((

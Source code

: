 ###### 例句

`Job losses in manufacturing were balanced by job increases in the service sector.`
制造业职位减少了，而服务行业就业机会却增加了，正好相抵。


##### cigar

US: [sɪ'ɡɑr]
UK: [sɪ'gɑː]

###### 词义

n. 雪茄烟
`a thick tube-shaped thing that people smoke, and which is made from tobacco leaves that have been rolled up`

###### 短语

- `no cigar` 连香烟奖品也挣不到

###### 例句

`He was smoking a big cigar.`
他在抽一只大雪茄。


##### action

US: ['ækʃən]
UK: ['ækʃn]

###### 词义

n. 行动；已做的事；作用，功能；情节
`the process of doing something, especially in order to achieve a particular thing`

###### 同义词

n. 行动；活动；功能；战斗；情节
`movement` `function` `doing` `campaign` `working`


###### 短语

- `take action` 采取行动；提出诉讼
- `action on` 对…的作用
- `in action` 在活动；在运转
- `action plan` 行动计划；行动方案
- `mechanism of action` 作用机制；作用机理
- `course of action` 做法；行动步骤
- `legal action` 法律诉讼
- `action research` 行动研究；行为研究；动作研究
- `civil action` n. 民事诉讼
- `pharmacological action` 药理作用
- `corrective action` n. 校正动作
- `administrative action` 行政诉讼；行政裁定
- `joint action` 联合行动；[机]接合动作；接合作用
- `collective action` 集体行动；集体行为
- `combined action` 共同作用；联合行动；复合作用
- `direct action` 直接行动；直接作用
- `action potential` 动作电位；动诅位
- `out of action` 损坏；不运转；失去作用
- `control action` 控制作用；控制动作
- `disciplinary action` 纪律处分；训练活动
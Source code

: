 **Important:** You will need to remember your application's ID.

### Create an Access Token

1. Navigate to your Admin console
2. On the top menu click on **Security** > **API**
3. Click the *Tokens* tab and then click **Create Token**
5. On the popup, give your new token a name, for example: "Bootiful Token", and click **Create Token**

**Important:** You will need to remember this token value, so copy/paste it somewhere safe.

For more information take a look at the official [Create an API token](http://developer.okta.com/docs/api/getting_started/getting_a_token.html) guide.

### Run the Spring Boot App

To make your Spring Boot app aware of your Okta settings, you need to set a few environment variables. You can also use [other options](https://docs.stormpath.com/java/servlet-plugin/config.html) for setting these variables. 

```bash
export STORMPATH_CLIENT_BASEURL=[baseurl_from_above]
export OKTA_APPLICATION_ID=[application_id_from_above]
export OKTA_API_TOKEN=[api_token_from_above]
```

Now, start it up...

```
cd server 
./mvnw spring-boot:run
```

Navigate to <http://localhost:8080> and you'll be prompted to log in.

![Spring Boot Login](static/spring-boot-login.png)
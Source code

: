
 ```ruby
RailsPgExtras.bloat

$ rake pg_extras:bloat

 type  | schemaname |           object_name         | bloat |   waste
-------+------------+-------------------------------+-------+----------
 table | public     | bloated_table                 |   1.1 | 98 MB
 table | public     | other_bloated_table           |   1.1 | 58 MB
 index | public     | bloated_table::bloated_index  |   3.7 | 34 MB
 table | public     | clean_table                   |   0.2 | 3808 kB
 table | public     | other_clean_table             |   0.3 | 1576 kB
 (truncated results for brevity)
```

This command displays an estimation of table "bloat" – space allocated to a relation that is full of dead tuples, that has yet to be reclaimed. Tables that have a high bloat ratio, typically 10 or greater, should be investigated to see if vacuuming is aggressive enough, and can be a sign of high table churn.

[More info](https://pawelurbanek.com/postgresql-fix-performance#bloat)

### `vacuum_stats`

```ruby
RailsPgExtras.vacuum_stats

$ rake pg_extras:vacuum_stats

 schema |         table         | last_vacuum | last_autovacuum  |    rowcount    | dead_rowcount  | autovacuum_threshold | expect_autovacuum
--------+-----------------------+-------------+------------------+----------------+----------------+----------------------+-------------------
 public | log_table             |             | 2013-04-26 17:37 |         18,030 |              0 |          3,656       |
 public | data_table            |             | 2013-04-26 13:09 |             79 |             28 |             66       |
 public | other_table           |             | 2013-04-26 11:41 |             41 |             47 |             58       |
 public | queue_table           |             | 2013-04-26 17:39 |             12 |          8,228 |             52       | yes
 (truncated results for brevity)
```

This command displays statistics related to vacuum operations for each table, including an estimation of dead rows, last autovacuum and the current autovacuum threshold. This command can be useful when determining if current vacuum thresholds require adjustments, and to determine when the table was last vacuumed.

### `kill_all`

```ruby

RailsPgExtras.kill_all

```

))

- [What needs to be done]: Restate all of the entries exactly, please.

- [Response to this exercise]:
Source code

: ###### 例句

`Job losses in manufacturing were balanced by job increases in the service sector.`
制造业职位减少了，而服务行业就业机会却增加了，正好相抵。


##### cigar

US: [sɪ'ɡɑr]
UK: [sɪ'gɑː]

###### 词义

n. 雪茄烟
`a thick tube-shaped thing that people smoke, and which is made from tobacco leaves that have been rolled up`

###### 短语

- `no cigar` 连香烟奖品也挣不到

###### 例句

`He was smoking a big cigar.`
他在抽一只大雪茄。


##### action

US: ['ækʃən]
UK: ['ækʃn]

###### 词义

n. 行动；已做的事；作用，功能；情节
`the process of doing something, especially in order to achieve a particular thing`

###### 同义词

n. 行动；活动；功能；战斗；情节
`movement` `function` `doing` `campaign` `working`


###### 短语

- `take action` 采取行动；提出诉讼
- `action on` 对…的作用
- `in action` 在活动；在运转
- `action plan` 行动计划；行动方案
- `mechanism of action` 作用机制；作用机理
- `course of action` 做法；行动步骤
- `legal action` 法律诉讼
- `action research` 行动研究；行为研究；动作研究
- `civil action` n. 民事诉讼
- `pharmacological action` 药理作用
- `corrective action` n. 校正动作
- `administrative action` 行政诉讼；行政裁定
- `joint action` 联合行动；[机]接合动作；接合作用
- `collective action` 集体行动；集体行为
- `combined action` 共同作用；联合行动；复合作用
- `direct action` 直接行动；直接作用
- `action potential` 动作电位；动诅位
- `out of action` 损坏；不运转；失去作用
- `control action` 控制作用；控制动作
- `disciplinary action` 纪律处分；训练活动
Source code

: **Important:** You will need to remember your application's ID.

### Create an Access Token

1. Navigate to your Admin console
2. On the top menu click on **Security** > **API**
3. Click the *Tokens* tab and then click **Create Token**
5. On the popup, give your new token a name, for example: "Bootiful Token", and click **Create Token**

**Important:** You will need to remember this token value, so copy/paste it somewhere safe.

For more information take a look at the official [Create an API token](http://developer.okta.com/docs/api/getting_started/getting_a_token.html) guide.

### Run the Spring Boot App

To make your Spring Boot app aware of your Okta settings, you need to set a few environment variables. You can also use [other options](https://docs.stormpath.com/java/servlet-plugin/config.html) for setting these variables. 

```bash
export STORMPATH_CLIENT_BASEURL=[baseurl_from_above]
export OKTA_APPLICATION_ID=[application_id_from_above]
export OKTA_API_TOKEN=[api_token_from_above]
```

Now, start it up...

```
cd server 
./mvnw spring-boot:run
```

Navigate to <http://localhost:8080> and you'll be prompted to log in.

![Spring Boot Login](static/spring-boot-login.png)
Source code

:
 ```ruby
RailsPgExtras.bloat

$ rake pg_extras:bloat

 type  | schemaname |           object_name         | bloat |   waste
-------+------------+-------------------------------+-------+----------
 table | public     | bloated_table                 |   1.1 | 98 MB
 table | public     | other_bloated_table           |   1.1 | 58 MB
 index | public     | bloated_table::bloated_index  |   3.7 | 34 MB
 table | public     | clean_table                   |   0.2 | 3808 kB
 table | public     | other_clean_table             |   0.3 | 1576 kB
 (truncated results for brevity)
```

This command displays an estimation of table "bloat" – space allocated to a relation that is full of dead tuples, that has yet to be reclaimed. Tables that have a high bloat ratio, typically 10 or greater, should be investigated to see if vacuuming is aggressive enough, and can be a sign of high table churn.

[More info](https://pawelurbanek.com/postgresql-fix-performance#bloat)

### `vacuum_stats`

```ruby
RailsPgExtras.vacuum_stats

$ rake pg_extras:vacuum_stats

 schema |         table         | last_vacuum | last_autovacuum  |    rowcount    | dead_rowcount  | autovacuum_threshold | expect_autovacuum
--------+-----------------------+-------------+------------------+----------------+----------------+----------------------+-------------------
 public | log_table             |             | 2013-04-26 17:37 |         18,030 |              0 |          3,656       |
 public | data_table            |             | 2013-04-26 13:09 |             79 |             28 |             66       |
 public | other_table           |             | 2013-04-26 11:41 |             41 |             47 |             58       |
 public | queue_table           |             | 2013-04-26 17:39 |             12 |          8,228 |             52       | yes
 (truncated results for brevity)
```

This command displays statistics related to vacuum operations for each table, including an estimation of dead rows, last autovacuum and the current autovacuum threshold. This command can be useful when determining if current vacuum thresholds require adjustments, and to determine when the table was last vacuumed.

### `kill_all`

```ruby

RailsPgExtras.kill_all

```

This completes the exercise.